Vier Tage vor dem beabsichtigten Beginn der von drei Landesverbänden der WASG beantragten Urabstimmung ist das Verfahren völlig unbekannt. Laut Auskunft der Bundesgeschäftsstelle will der Vorstand dazu am Wochenende einen Beschluss fassen. Parteimitglieder fordern Transparenz, Nachprüfbarkeit und eine Wahlordnung.

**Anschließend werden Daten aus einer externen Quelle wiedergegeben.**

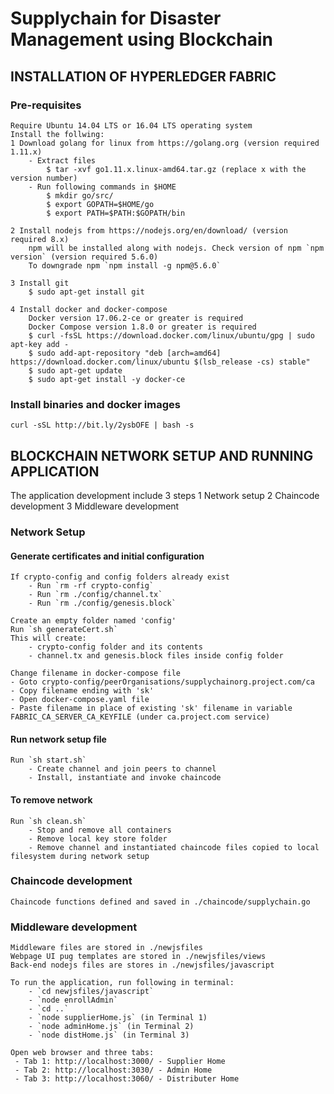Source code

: # **Supplychain for Disaster Management using Blockchain**

## **INSTALLATION OF HYPERLEDGER FABRIC**

### **Pre-requisites**
	Require Ubuntu 14.04 LTS or 16.04 LTS operating system
	Install the follwing:
	1 Download golang for linux from https://golang.org (version required 1.11.x)
		- Extract files
			$ tar -xvf go1.11.x.linux-amd64.tar.gz (replace x with the version number)
		- Run following commands in $HOME
			$ mkdir go/src/
			$ export GOPATH=$HOME/go
			$ export PATH=$PATH:$GOPATH/bin

	2 Install nodejs from https://nodejs.org/en/download/ (version required 8.x)
		npm will be installed along with nodejs. Check version of npm `npm version` (version required 5.6.0)
		To downgrade npm `npm install -g npm@5.6.0`

	3 Install git
		$ sudo apt-get install git

	4 Install docker and docker-compose
		Docker version 17.06.2-ce or greater is required
		Docker Compose version 1.8.0 or greater is required
		$ curl -fsSL https://download.docker.com/linux/ubuntu/gpg | sudo apt-key add -
		$ sudo add-apt-repository "deb [arch=amd64] https://download.docker.com/linux/ubuntu $(lsb_release -cs) stable"
		$ sudo apt-get update
		$ sudo apt-get install -y docker-ce

### **Install binaries and docker images**
	curl -sSL http://bit.ly/2ysbOFE | bash -s



## **BLOCKCHAIN NETWORK SETUP AND RUNNING APPLICATION**

The application development include 3 steps	
	1 Network setup
	2 Chaincode development
	3 Middleware development

### **Network Setup**

#### **Generate certificates and initial configuration**
	If crypto-config and config folders already exist
		- Run `rm -rf crypto-config`
		- Run `rm ./config/channel.tx`
		- Run `rm ./config/genesis.block`

	Create an empty folder named 'config'
	Run `sh generateCert.sh`
	This will create:
		- crypto-config folder and its contents
		- channel.tx and genesis.block files inside config folder

	Change filename in docker-compose file
	- Goto crypto-config/peerOrganisations/supplychainorg.project.com/ca
	- Copy filename ending with 'sk'
	- Open docker-compose.yaml file
	- Paste filename in place of existing 'sk' filename in variable FABRIC_CA_SERVER_CA_KEYFILE (under ca.project.com service)

#### **Run network setup file**
	Run `sh start.sh`
		- Create channel and join peers to channel
		- Install, instantiate and invoke chaincode

#### **To remove network**
	Run `sh clean.sh`
		- Stop and remove all containers
		- Remove local key store folder
		- Remove channel and instantiated chaincode files copied to local filesystem during network setup

### **Chaincode development**

	Chaincode functions defined and saved in ./chaincode/supplychain.go

### **Middleware development**

	Middleware files are stored in ./newjsfiles
	Webpage UI pug templates are stored in ./newjsfiles/views
	Back-end nodejs files are stores in ./newjsfiles/javascript

	To run the application, run following in terminal:
		- `cd newjsfiles/javascript`
		- `node enrollAdmin`
		- `cd ..`
		- `node supplierHome.js` (in Terminal 1)
		- `node adminHome.js` (in Terminal 2)
		- `node distHome.js` (in Terminal 3)

	Open web browser and three tabs:
	 - Tab 1: http://localhost:3000/ - Supplier Home
	 - Tab 2: http://localhost:3030/ - Admin Home
	 - Tab 3: http://localhost:3060/ - Distributer Home
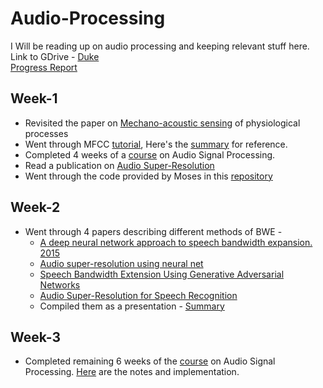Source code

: # Audio-Processing
I Will be reading up on audio processing and keeping relevant stuff here. Link to GDrive - [Duke](https://drive.google.com/drive/folders/1NIgnEmLMugQUwR_ilkgHIskqYfV8dx9c?usp=sharing)   
[Progress Report](https://docs.google.com/document/d/1AbSwuFQhJF9W0XB-EotXYFiuZ9I35bLrpWuaBlJk2wo/edit?usp=sharing)
## Week-1
- Revisited the paper on [Mechano-acoustic sensing](https://www.researchgate.net/publication/347308988_Long-term_continuous_and_multimodal_monitoring_of_respiratory_digital_biomarkers_via_wireless_epidermal_mechano-acoustic_sensing_in_clinical_and_home_settings_for_COVID-19_patients) of physiological processes
- Went through MFCC [tutorial](https://www.kaggle.com/ilyamich/mfcc-implementation-and-tutorial), Here's the [summary](./MFCC_tutorial.ipynb) for reference.
- Completed 4 weeks of a [course](https://www.coursera.org/learn/audio-signal-processing) on Audio Signal Processing. 
- Read a publication on [Audio Super-Resolution](https://www.amazon.science/publications/audio-super-resolution-for-speech-recognition)
- Went through the code provided by Moses in this [repository](https://github.com/mosesfuego/YES_NO-ALL)

## Week-2
- Went through 4 papers describing different methods of BWE -
  - [A deep neural network approach to speech bandwidth expansion. 2015](https://ieeexplore.ieee.org/document/7178801)
  - [ Audio super-resolution using neural net](https://arxiv.org/pdf/1708.00853.pdf)
  - [Speech Bandwidth Extension Using Generative Adversarial Networks](https://ieeexplore.ieee.org/document/8462588)
  - [ Audio Super-Resolution for Speech Recognition](https://www.amazon.science/publications/audio-super-resolution-for-speech-recognition)
  - Compiled them as a presentation - [Summary](https://docs.google.com/presentation/d/12bt9nd7ysvaw8uuf6zvIDTP-xHePY6l3UQP-r1t6V5E/edit?usp=sharing)

## Week-3
- Completed remaining 6 weeks of the [course](https://www.coursera.org/learn/audio-signal-processing) on Audio Signal Processing. [Here](./Coursera-ASP/README.md) are the notes and implementation.

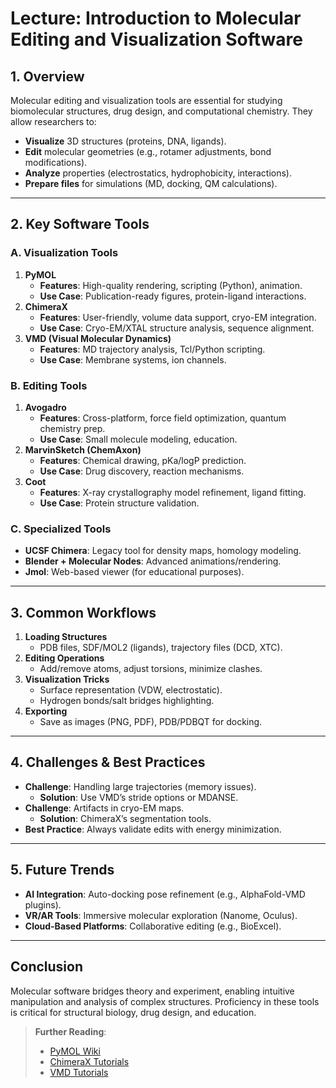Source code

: # **Lecture: Introduction to Molecular Editing and Visualization Software**  

## **1. Overview**  
Molecular editing and visualization tools are essential for studying biomolecular structures, drug design, and computational chemistry. They allow researchers to:  
- **Visualize** 3D structures (proteins, DNA, ligands).  
- **Edit** molecular geometries (e.g., rotamer adjustments, bond modifications).  
- **Analyze** properties (electrostatics, hydrophobicity, interactions).  
- **Prepare files** for simulations (MD, docking, QM calculations).  

---

## **2. Key Software Tools**  

### **A. Visualization Tools**  
1. **PyMOL**  
   - **Features**: High-quality rendering, scripting (Python), animation.  
   - **Use Case**: Publication-ready figures, protein-ligand interactions.  
2. **ChimeraX**  
   - **Features**: User-friendly, volume data support, cryo-EM integration.  
   - **Use Case**: Cryo-EM/XTAL structure analysis, sequence alignment.  
3. **VMD (Visual Molecular Dynamics)**  
   - **Features**: MD trajectory analysis, Tcl/Python scripting.  
   - **Use Case**: Membrane systems, ion channels.  

### **B. Editing Tools**  
1. **Avogadro**  
   - **Features**: Cross-platform, force field optimization, quantum chemistry prep.  
   - **Use Case**: Small molecule modeling, education.  
2. **MarvinSketch (ChemAxon)**  
   - **Features**: Chemical drawing, pKa/logP prediction.  
   - **Use Case**: Drug discovery, reaction mechanisms.  
3. **Coot**  
   - **Features**: X-ray crystallography model refinement, ligand fitting.  
   - **Use Case**: Protein structure validation.  

### **C. Specialized Tools**  
- **UCSF Chimera**: Legacy tool for density maps, homology modeling.  
- **Blender + Molecular Nodes**: Advanced animations/rendering.  
- **Jmol**: Web-based viewer (for educational purposes).  

---

## **3. Common Workflows**  
1. **Loading Structures**  
   - PDB files, SDF/MOL2 (ligands), trajectory files (DCD, XTC).  
2. **Editing Operations**  
   - Add/remove atoms, adjust torsions, minimize clashes.  
3. **Visualization Tricks**  
   - Surface representation (VDW, electrostatic).  
   - Hydrogen bonds/salt bridges highlighting.  
4. **Exporting**  
   - Save as images (PNG, PDF), PDB/PDBQT for docking.  

---

## **4. Challenges & Best Practices**  
- **Challenge**: Handling large trajectories (memory issues).  
  - **Solution**: Use VMD’s stride options or MDANSE.  
- **Challenge**: Artifacts in cryo-EM maps.  
  - **Solution**: ChimeraX’s segmentation tools.  
- **Best Practice**: Always validate edits with energy minimization.  

---

## **5. Future Trends**  
- **AI Integration**: Auto-docking pose refinement (e.g., AlphaFold-VMD plugins).  
- **VR/AR Tools**: Immersive molecular exploration (Nanome, Oculus).  
- **Cloud-Based Platforms**: Collaborative editing (e.g., BioExcel).  

---

## **Conclusion**  
Molecular software bridges theory and experiment, enabling intuitive manipulation and analysis of complex structures. Proficiency in these tools is critical for structural biology, drug design, and education.  

> **Further Reading**:  
> - [PyMOL Wiki](https://pymolwiki.org/)  
> - [ChimeraX Tutorials](https://www.rbvi.ucsf.edu/chimerax/docs/)  
> - [VMD Tutorials](https://www.ks.uiuc.edu/Training/Tutorials/)  
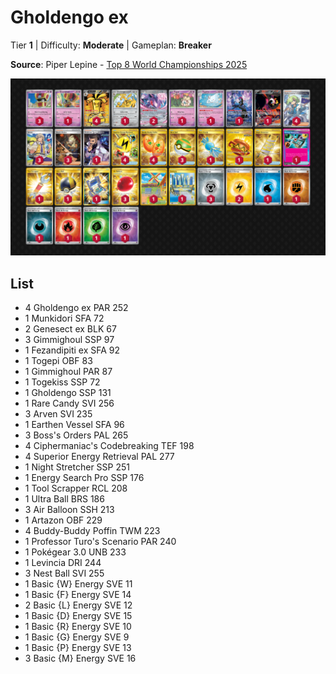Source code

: # Gholdengo ex

Tier **1** | Difficulty: **Moderate** | Gameplan: **Breaker**

**Source**: Piper Lepine - [Top 8 World Championships 2025](https://limitlesstcg.com/decks/list/18922)

![decklist](../../!Images/Standard/18SVI-BBWF/Gholdengo%20ex.png)

## List
* 4 Gholdengo ex PAR 252
* 1 Munkidori SFA 72
* 2 Genesect ex BLK 67
* 3 Gimmighoul SSP 97
* 1 Fezandipiti ex SFA 92
* 1 Togepi OBF 83
* 1 Gimmighoul PAR 87
* 1 Togekiss SSP 72
* 1 Gholdengo SSP 131
* 1 Rare Candy SVI 256
* 3 Arven SVI 235
* 1 Earthen Vessel SFA 96
* 3 Boss's Orders PAL 265
* 4 Ciphermaniac's Codebreaking TEF 198
* 4 Superior Energy Retrieval PAL 277
* 1 Night Stretcher SSP 251
* 1 Energy Search Pro SSP 176
* 1 Tool Scrapper RCL 208
* 1 Ultra Ball BRS 186
* 3 Air Balloon SSH 213
* 1 Artazon OBF 229
* 4 Buddy-Buddy Poffin TWM 223
* 1 Professor Turo's Scenario PAR 240
* 1 Pokégear 3.0 UNB 233
* 1 Levincia DRI 244
* 3 Nest Ball SVI 255
* 1 Basic {W} Energy SVE 11
* 1 Basic {F} Energy SVE 14
* 2 Basic {L} Energy SVE 12
* 1 Basic {D} Energy SVE 15
* 1 Basic {R} Energy SVE 10
* 1 Basic {G} Energy SVE 9
* 1 Basic {P} Energy SVE 13
* 3 Basic {M} Energy SVE 16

Vom 6. März an wolle die WASG in einer bundesweiten Urabstimmung alle Mitglieder zur Fortsetzung des Fusionsprozesses mit der Linkspartei befragen, hatte WASG-Chef Klaus Ernst angekündigt. Wie gewohnt wandte er sich an die Presse, die schon immer die beste und oft einzige Informationsquelle für die meisten Parteimitglieder ist. Mit der Urabstimmung reagiert Klaus Ernst auf den Beschluss der Landesverbände Mecklenburg-Vorpommern und Berlin, bei Wahlen gegen die LPDS anzutreten. Das politische Ziel von Ernst und Ramelow ist klar: Ohne Diskussion und ohne die Möglichkeit von Änderungsanträgen soll per Urabstimmung eine schwammig formulierte Frage beantwortet werden, die sich von der Frage des letzten Jahres nur dadurch unterscheidet, dass der Parteibildungsprozes nicht mehr "ergebnisoffen" ist und die LPDS namentlich genannt wird. Über irgendwelche inhaltlichen Grundlagen der angestrebten Partei soll nicht abgestimmt werden.